[Records from a data collection]
***

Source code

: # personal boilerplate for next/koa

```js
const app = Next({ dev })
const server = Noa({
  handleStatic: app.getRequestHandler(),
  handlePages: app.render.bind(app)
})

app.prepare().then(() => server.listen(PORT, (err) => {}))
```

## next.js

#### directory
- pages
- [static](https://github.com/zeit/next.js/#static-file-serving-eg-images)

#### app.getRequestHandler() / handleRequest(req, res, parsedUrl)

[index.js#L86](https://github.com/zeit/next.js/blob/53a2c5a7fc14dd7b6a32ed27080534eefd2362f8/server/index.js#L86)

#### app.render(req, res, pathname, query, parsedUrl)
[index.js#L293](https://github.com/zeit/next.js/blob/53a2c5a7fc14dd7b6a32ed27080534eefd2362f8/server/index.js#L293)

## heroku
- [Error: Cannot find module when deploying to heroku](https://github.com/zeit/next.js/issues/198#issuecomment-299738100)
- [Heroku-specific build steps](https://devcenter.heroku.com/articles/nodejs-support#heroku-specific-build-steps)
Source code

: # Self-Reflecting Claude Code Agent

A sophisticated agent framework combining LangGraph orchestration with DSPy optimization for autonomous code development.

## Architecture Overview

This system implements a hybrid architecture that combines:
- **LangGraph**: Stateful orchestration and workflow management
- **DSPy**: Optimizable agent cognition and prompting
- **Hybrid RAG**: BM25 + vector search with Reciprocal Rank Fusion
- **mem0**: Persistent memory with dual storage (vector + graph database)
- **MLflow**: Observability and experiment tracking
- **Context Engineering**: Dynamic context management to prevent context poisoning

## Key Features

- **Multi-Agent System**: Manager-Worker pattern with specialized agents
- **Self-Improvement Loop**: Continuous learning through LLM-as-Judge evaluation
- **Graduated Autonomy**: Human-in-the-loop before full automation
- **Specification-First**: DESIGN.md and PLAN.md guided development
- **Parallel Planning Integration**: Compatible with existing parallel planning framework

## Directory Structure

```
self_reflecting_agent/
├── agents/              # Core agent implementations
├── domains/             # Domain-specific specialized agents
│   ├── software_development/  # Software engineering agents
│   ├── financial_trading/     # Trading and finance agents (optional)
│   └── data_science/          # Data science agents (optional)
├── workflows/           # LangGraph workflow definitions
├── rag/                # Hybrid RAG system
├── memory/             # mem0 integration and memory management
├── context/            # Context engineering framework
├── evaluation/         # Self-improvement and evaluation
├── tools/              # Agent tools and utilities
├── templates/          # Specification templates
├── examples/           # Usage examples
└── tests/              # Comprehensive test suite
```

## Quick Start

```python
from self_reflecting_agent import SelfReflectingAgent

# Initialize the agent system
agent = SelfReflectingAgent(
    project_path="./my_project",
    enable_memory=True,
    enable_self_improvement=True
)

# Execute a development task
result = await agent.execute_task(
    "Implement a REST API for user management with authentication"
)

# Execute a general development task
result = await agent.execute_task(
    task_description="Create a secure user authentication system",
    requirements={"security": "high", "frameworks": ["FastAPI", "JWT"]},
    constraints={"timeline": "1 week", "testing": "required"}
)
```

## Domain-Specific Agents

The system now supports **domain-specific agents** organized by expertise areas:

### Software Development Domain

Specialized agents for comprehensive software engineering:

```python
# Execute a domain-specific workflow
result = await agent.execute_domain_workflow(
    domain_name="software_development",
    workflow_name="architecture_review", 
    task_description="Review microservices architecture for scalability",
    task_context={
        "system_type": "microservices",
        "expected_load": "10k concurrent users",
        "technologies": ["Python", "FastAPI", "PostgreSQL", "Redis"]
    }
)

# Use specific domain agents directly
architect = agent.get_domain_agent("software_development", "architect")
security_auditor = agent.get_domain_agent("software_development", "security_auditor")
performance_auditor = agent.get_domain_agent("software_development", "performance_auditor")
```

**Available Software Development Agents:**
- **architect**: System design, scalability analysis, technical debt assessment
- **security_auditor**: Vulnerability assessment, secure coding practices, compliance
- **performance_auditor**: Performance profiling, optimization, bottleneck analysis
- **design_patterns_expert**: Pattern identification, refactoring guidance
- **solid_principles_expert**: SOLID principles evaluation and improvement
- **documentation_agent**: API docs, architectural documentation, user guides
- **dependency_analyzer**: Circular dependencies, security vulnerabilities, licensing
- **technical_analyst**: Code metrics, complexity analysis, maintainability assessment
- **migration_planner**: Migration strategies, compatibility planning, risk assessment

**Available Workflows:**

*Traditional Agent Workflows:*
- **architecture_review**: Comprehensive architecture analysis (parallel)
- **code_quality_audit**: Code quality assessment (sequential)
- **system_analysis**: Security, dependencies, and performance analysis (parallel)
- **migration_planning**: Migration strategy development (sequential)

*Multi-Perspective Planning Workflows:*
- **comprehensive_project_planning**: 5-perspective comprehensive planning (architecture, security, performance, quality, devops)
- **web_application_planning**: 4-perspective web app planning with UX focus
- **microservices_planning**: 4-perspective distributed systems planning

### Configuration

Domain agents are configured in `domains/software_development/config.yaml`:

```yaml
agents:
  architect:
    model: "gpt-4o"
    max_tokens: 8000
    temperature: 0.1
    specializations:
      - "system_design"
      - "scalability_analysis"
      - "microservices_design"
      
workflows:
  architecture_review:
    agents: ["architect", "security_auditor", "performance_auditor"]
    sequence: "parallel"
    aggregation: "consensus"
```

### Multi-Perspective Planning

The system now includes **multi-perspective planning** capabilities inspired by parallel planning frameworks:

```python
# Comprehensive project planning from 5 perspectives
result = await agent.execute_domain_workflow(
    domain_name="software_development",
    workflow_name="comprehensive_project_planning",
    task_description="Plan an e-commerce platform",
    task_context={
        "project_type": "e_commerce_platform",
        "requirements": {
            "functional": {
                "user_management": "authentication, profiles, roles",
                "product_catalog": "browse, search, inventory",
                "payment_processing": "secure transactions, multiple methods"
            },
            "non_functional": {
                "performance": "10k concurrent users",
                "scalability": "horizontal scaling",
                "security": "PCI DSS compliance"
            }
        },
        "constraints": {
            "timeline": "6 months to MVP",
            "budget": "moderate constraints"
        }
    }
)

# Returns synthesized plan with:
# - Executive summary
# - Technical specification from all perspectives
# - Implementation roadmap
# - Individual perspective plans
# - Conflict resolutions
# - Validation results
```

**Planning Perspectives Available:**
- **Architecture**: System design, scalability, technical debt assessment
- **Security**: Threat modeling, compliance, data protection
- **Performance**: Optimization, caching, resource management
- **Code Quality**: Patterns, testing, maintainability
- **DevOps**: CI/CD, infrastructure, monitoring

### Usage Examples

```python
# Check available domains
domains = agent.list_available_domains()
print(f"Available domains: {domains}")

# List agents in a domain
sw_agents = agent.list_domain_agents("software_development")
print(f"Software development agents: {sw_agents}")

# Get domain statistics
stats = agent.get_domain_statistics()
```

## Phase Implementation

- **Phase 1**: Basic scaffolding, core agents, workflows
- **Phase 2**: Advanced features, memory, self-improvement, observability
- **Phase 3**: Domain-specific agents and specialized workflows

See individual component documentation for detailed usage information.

***

Try it =
Collect every line from the records above that contains the word "parallel".

Solution to the exercise =
- **Parallel Planning Integration**: Compatible with existing parallel planning framework
- **architecture_review**: Comprehensive architecture analysis (parallel)
- **system_analysis**: Security, dependencies, and performance analysis (parallel)
    sequence: "parallel"
The system now includes **multi-perspective planning** capabilities inspired by parallel planning frameworks:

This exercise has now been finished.